▸ **Exercise requirements**
Although the records contain pictures, only their text should be set down, exactly as written.

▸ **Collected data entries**
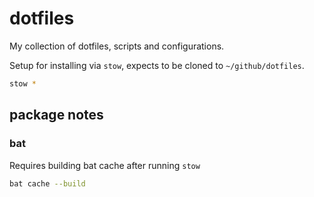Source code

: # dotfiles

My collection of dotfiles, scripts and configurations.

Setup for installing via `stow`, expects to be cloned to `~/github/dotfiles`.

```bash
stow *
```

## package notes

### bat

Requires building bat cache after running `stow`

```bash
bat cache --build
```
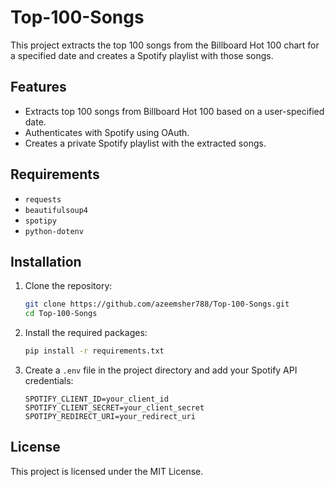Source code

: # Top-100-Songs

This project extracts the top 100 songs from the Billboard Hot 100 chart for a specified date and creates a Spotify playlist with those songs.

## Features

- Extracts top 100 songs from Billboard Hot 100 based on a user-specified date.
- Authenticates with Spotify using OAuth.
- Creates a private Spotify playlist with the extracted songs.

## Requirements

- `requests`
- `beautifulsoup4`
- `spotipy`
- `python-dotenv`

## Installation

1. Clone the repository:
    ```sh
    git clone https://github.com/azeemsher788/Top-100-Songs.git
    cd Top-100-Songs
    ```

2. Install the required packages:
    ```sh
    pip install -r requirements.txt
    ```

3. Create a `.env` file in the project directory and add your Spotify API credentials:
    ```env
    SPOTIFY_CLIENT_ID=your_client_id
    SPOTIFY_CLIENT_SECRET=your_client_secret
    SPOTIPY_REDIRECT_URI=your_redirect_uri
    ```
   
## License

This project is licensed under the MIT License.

▸ **Solution for this exercise**
Source code

: # dotfiles

My collection of dotfiles, scripts and configurations.

Setup for installing via `stow`, expects to be cloned to `~/github/dotfiles`.

```bash
stow *
```

## package notes

### bat

Requires building bat cache after running `stow`

```bash
bat cache --build
```
Source code

: # Top-100-Songs

This project extracts the top 100 songs from the Billboard Hot 100 chart for a specified date and creates a Spotify playlist with those songs.

## Features

- Extracts top 100 songs from Billboard Hot 100 based on a user-specified date.
- Authenticates with Spotify using OAuth.
- Creates a private Spotify playlist with the extracted songs.

## Requirements

- `requests`
- `beautifulsoup4`
- `spotipy`
- `python-dotenv`

## Installation

1. Clone the repository:
    ```sh
    git clone https://github.com/azeemsher788/Top-100-Songs.git
    cd Top-100-Songs
    ```

2. Install the required packages:
    ```sh
    pip install -r requirements.txt
    ```

3. Create a `.env` file in the project directory and add your Spotify API credentials:
    ```env
    SPOTIFY_CLIENT_ID=your_client_id
    SPOTIFY_CLIENT_SECRET=your_client_secret
    SPOTIPY_REDIRECT_URI=your_redirect_uri
    ```
   
## License

This project is licensed under the MIT License.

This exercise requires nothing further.